David E. Shaw, chief scientist at D. E. Shaw Research and a senior research fellow at the Center for Computational Biology and Bioinformatics at Columbia University, set out to overcome this barrier. The result is Anton, a special-purpose supercomputer that can simulate protein behavior over periods more than 100 times longer than was previously possible. The machine has enabled major advances in the understanding of several biological phenomena, including the process by which proteins “fold” into the three-dimensional shapes that underlie their function.

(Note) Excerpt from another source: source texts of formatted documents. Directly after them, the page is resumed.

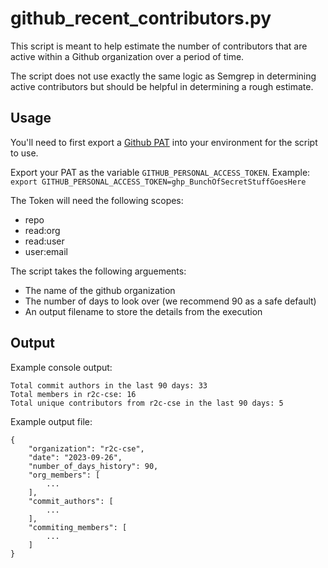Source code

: # github_recent_contributors.py
This script is meant to help estimate the number of contributors that are active within a Github organization over a period of time.

The script does not use exactly the same logic as Semgrep in determining active contributors but should be helpful in determining a rough estimate.

## Usage
You'll need to first export a [Github PAT](https://docs.github.com/en/authentication/keeping-your-account-and-data-secure/managing-your-personal-access-tokens) into your environment for the script to use.

Export your PAT as the variable `GITHUB_PERSONAL_ACCESS_TOKEN`.  Example:
```export GITHUB_PERSONAL_ACCESS_TOKEN=ghp_BunchOfSecretStuffGoesHere```

The Token will need the following scopes:
- repo
- read:org
- read:user
- user:email

The script takes the following arguements:
- The name of the github organization
- The number of days to look over (we recommend 90 as a safe default)
- An output filename to store the details from the execution

## Output
Example console output:
```
Total commit authors in the last 90 days: 33
Total members in r2c-cse: 16
Total unique contributors from r2c-cse in the last 90 days: 5
```

Example output file:
```
{
    "organization": "r2c-cse",
    "date": "2023-09-26",
    "number_of_days_history": 90,
    "org_members": [
        ...
    ],
    "commit_authors": [
        ...
    ],
    "commiting_members": [
        ...
    ]
}
```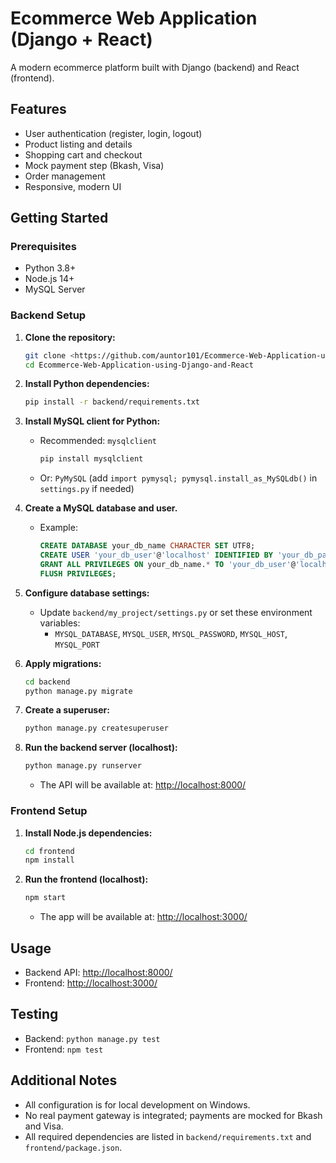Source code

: # Ecommerce Web Application (Django + React)

A modern ecommerce platform built with Django (backend) and React (frontend).

## Features
- User authentication (register, login, logout)
- Product listing and details
- Shopping cart and checkout
- Mock payment step (Bkash, Visa)
- Order management
- Responsive, modern UI

## Getting Started

### Prerequisites
- Python 3.8+
- Node.js 14+
- MySQL Server

### Backend Setup

1. **Clone the repository:**
   ```sh
   git clone <https://github.com/auntor101/Ecommerce-Web-Application-using-Django-and-React.git>
   cd Ecommerce-Web-Application-using-Django-and-React
   ```

2. **Install Python dependencies:**
   ```sh
   pip install -r backend/requirements.txt
   ```

3. **Install MySQL client for Python:**
   - Recommended: `mysqlclient`
     ```sh
     pip install mysqlclient
     ```
   - Or: `PyMySQL` (add `import pymysql; pymysql.install_as_MySQLdb()` in `settings.py` if needed)

4. **Create a MySQL database and user.**
   - Example:
     ```sql
     CREATE DATABASE your_db_name CHARACTER SET UTF8;
     CREATE USER 'your_db_user'@'localhost' IDENTIFIED BY 'your_db_password';
     GRANT ALL PRIVILEGES ON your_db_name.* TO 'your_db_user'@'localhost';
     FLUSH PRIVILEGES;
     ```

5. **Configure database settings:**
   - Update `backend/my_project/settings.py` or set these environment variables:
     - `MYSQL_DATABASE`, `MYSQL_USER`, `MYSQL_PASSWORD`, `MYSQL_HOST`, `MYSQL_PORT`

6. **Apply migrations:**
   ```sh
   cd backend
   python manage.py migrate
   ```

7. **Create a superuser:**
   ```sh
   python manage.py createsuperuser
   ```

8. **Run the backend server (localhost):**
   ```sh
   python manage.py runserver
   ```
   - The API will be available at: [http://localhost:8000/](http://localhost:8000/)

### Frontend Setup

1. **Install Node.js dependencies:**
   ```sh
   cd frontend
   npm install
   ```

2. **Run the frontend (localhost):**
   ```sh
   npm start
   ```
   - The app will be available at: [http://localhost:3000/](http://localhost:3000/)

## Usage

- Backend API: [http://localhost:8000/](http://localhost:8000/)
- Frontend: [http://localhost:3000/](http://localhost:3000/)

## Testing

- Backend: `python manage.py test`
- Frontend: `npm test`

## Additional Notes

- All configuration is for local development on Windows.
- No real payment gateway is integrated; payments are mocked for Bkash and Visa.
- All required dependencies are listed in `backend/requirements.txt` and `frontend/package.json`.


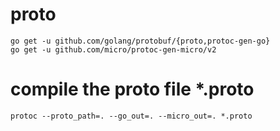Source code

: # proto 

```shell script
go get -u github.com/golang/protobuf/{proto,protoc-gen-go}
go get -u github.com/micro/protoc-gen-micro/v2
```

# compile the proto file *.proto
```shell script
protoc --proto_path=. --go_out=. --micro_out=. *.proto
```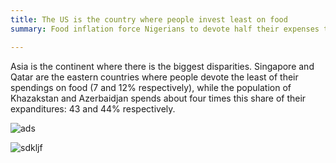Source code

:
 ```yaml
---
title: The US is the country where people invest least on food
summary: Food inflation force Nigerians to devote half their expenses to food. People living in the States only spend 6,5% of their money on food.

---
```


Asia is the continent where there is the biggest disparities. Singapore and Qatar are the eastern countries where people devote the least of their spendings on food (7 and 12% respectively), while the population of Khazakstan and Azerbaidjan spends about four times this share of their expanditures: 43 and 44% respectively.

![ads](https://github.com/palrogg/playfair-projects/raw/master/projects/paul-ronga/food-prices/Food_prices_continents_edit.png)

![sdkljf](https://github.com/palrogg/playfair-projects/raw/master/projects/paul-ronga/food-prices/barh_edit_bold.png)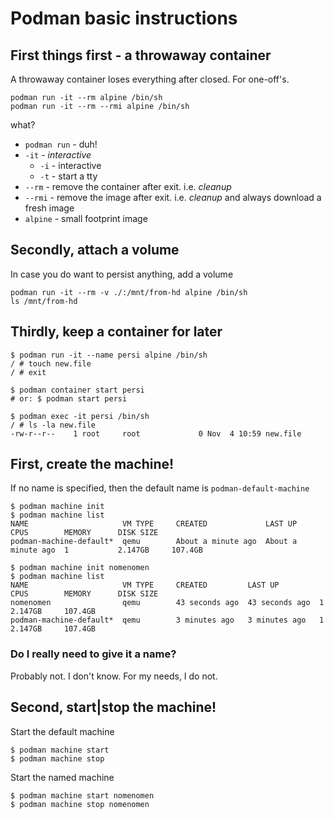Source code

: # Podman basic instructions

## First things first - a throwaway container

A throwaway container loses everything after closed. For one-off's.

```
podman run -it --rm alpine /bin/sh
podman run -it --rm --rmi alpine /bin/sh
```

what?
- `podman run` - duh!
- `-it` - _interactive_
  - `-i` - interactive
  - `-t` - start a tty
- `--rm` - remove the container after exit. i.e. _cleanup_
- `--rmi` - remove the image after exit. i.e. _cleanup_ and always download a fresh image
- `alpine` - small footprint image


## Secondly, attach a volume

In case you do want to persist anything, add a volume

```console
podman run -it --rm -v ./:/mnt/from-hd alpine /bin/sh
ls /mnt/from-hd
```


## Thirdly, keep a container for later

```console
$ podman run -it --name persi alpine /bin/sh
/ # touch new.file
/ # exit

$ podman container start persi
# or: $ podman start persi

$ podman exec -it persi /bin/sh
/ # ls -la new.file
-rw-r--r--    1 root     root             0 Nov  4 10:59 new.file
```

## First, create the machine!

If no name is specified, then the default name is `podman-default-machine`

```console
$ podman machine init
$ podman machine list
NAME                     VM TYPE     CREATED             LAST UP             CPUS        MEMORY      DISK SIZE
podman-machine-default*  qemu        About a minute ago  About a minute ago  1           2.147GB     107.4GB
```

```console
$ podman machine init nomenomen
$ podman machine list
NAME                     VM TYPE     CREATED         LAST UP         CPUS        MEMORY      DISK SIZE
nomenomen                qemu        43 seconds ago  43 seconds ago  1           2.147GB     107.4GB
podman-machine-default*  qemu        3 minutes ago   3 minutes ago   1           2.147GB     107.4GB
```

### Do I really need to give it a name?

Probably not. I don't know. For my needs, I do not.


## Second, start|stop the machine!

Start the default machine

```console
$ podman machine start
$ podman machine stop
```

Start the named machine

```console
$ podman machine start nomenomen
$ podman machine stop nomenomen
```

Shaw will talk about Anton and its scientific and biomedical potential at a Feb. 27 lecture sponsored by the Triangle Computer Science Distinguished Lecture Series and RENCI, the Renaissance Computing Institute. Shaw’s talk begins at 4 p.m. in 011 Sitterson Hall on the UNC campus. A reception will precede the lecture at 3:45 p.m.

Proteins are long chains of amino acids that play a central role in the activities of all living organisms. Understanding how a protein folds into its characteristic three-dimensional structure has long been considered one of the “grand challenge problems” in the field of molecular biology. A number of diseases, including Alzheimer’s, Parkinson’s, cystic fibrosis, and ALS, are associated with the incorrect folding of proteins. Understanding the process of protein folding at an atomic level of detail has the potential to shed light on the origins, and perhaps ultimately the treatment, of such diseases.

The timescale on which most proteins fold, however, has previously fallen far outside the reach of biomolecular simulation. By vastly accelerating the process of “molecular dynamics” simulation, Anton has allowed scientists at D. E. Shaw Research to observe for the first time the repeated folding and unfolding of proteins, and to answer key questions. These advances led the journal Science to name the machine, and the research it enables, as one of the 10 most important scientific breakthroughs of 2010.

Dr. Shaw received his Ph.D. from Stanford University in 1980, served on the faculty of the computer science department at Columbia University until 1986, and founded the D. E. Shaw group in 1988. Since 2001, he has devoted his time to hands-on computational biochemistry research at D. E. Shaw Research. Shaw was appointed to the President’s Council of Advisors on Science and Technology by President Clinton in 1994, and again by President Obama in 2009. He was elected to the National Academy of Engineering in 2012, and is a fellow of the American Academy of Arts and Sciences and a winner of the Gordon Bell Prize.